(Source records)
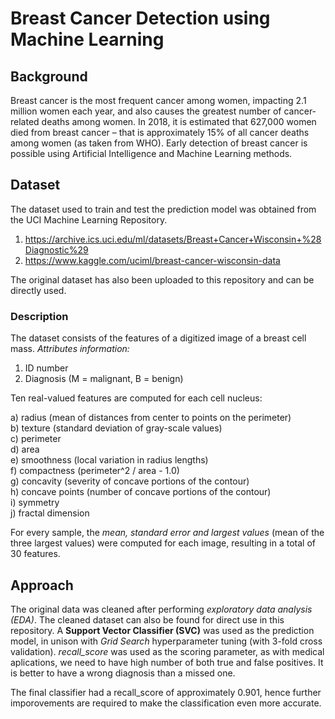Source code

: # Breast Cancer Detection using Machine Learning
## Background
Breast cancer is the most frequent cancer among women, impacting 2.1 million women each year, and also causes the greatest number of cancer-related deaths among women. In 2018, it is estimated that 627,000 women died from breast cancer – that is approximately 15% of all cancer deaths among women (as taken from WHO). Early detection of breast cancer is possible using Artificial Intelligence and Machine Learning methods. 
## Dataset
The dataset used to train and test the prediction model was obtained from the UCI Machine Learning Repository.
1. https://archive.ics.uci.edu/ml/datasets/Breast+Cancer+Wisconsin+%28Diagnostic%29
2. https://www.kaggle.com/uciml/breast-cancer-wisconsin-data 

The original dataset has also been uploaded to this repository and can be directly used.
### Description
The dataset consists of the features of a digitized image of a breast cell mass. 
*Attributes information:*
1) ID number
2) Diagnosis (M = malignant, B = benign)

Ten real-valued features are computed for each cell nucleus:

a) radius (mean of distances from center to points on the perimeter) \
b) texture (standard deviation of gray-scale values) \
c) perimeter \
d) area \
e) smoothness (local variation in radius lengths) \
f) compactness (perimeter^2 / area - 1.0) \
g) concavity (severity of concave portions of the contour) \
h) concave points (number of concave portions of the contour) \
i) symmetry \
j) fractal dimension 

For every sample, the *mean, standard error and largest values* (mean of the three largest values) were computed for each image, resulting in a total of 30 features.
## Approach
The original data was cleaned after performing *exploratory data analysis (EDA)*. The cleaned dataset can also be found for direct use in this repository. 
A **Support Vector Classifier (SVC)** was used as the prediction model, in unison with *Grid Search* hyperparameter tuning (with 3-fold cross validation). *recall_score* was used as the scoring parameter, as with medical aplications, we need to have high number of both true and false positives. It is better to have a wrong diagnosis than a missed one.

The final classifier had a recall_score of approximately 0.901, hence further imporovements are required to make the classification even more accurate.
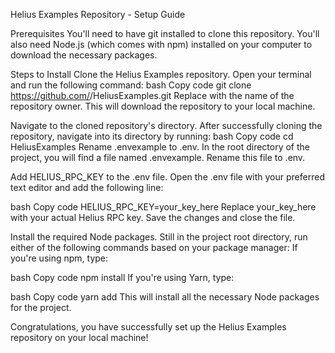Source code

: Helius Examples Repository - Setup Guide

Prerequisites
You'll need to have git installed to clone this repository. You'll also need Node.js (which comes with npm) installed on your computer to download the necessary packages.

Steps to Install
Clone the Helius Examples repository. Open your terminal and run the following command:
bash
Copy code
git clone https://github.com/<username>/HeliusExamples.git
Replace <username> with the name of the repository owner. This will download the repository to your local machine.

Navigate to the cloned repository's directory. After successfully cloning the repository, navigate into its directory by running:
bash
Copy code
cd HeliusExamples
Rename .envexample to .env. In the root directory of the project, you will find a file named .envexample. Rename this file to .env.

Add HELIUS_RPC_KEY to the .env file. Open the .env file with your preferred text editor and add the following line:

bash
Copy code
HELIUS_RPC_KEY=your_key_here
Replace your_key_here with your actual Helius RPC key. Save the changes and close the file.

Install the required Node packages. Still in the project root directory, run either of the following commands based on your package manager:
If you're using npm, type:

bash
Copy code
npm install
If you're using Yarn, type:

bash
Copy code
yarn add
This will install all the necessary Node packages for the project.

Congratulations, you have successfully set up the Helius Examples repository on your local machine!

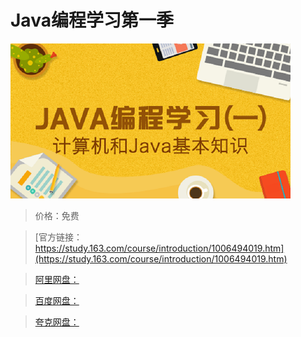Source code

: # Java编程学习第一季

![img](../../../assets/study163/free/2e4e09dd421e44bda4c38d9d08c4e487.png)

> 价格：免费

> [官方链接：https://study.163.com/course/introduction/1006494019.htm](https://study.163.com/course/introduction/1006494019.htm)

> [阿里网盘：]()

> [百度网盘：]()

> [夸克网盘：]()
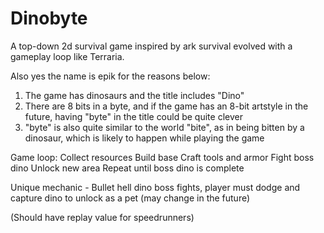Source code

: # Dinobyte
A top-down 2d survival game inspired by ark survival evolved with a gameplay loop like Terraria.

Also yes the name is epik for the reasons below:
1. The game has dinosaurs and the title includes "Dino"
2. There are 8 bits in a byte, and if the game has an 8-bit artstyle in the future, having "byte" in the title could be quite clever
3. "byte" is also quite similar to the world "bite", as in being bitten by a dinosaur, which is likely to happen while playing the game

Game loop:
    Collect resources
    Build base
    Craft tools and armor
    Fight boss dino
    Unlock new area
    Repeat until boss dino is complete

Unique mechanic - Bullet hell dino boss fights, player must dodge and capture dino to unlock as a pet (may change in the future)

(Should have replay value for speedrunners)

EXERCISE BRIEF:
For the entries above, state how many lines contain the word "will". Provide the number by itself.

RESPONSE:
3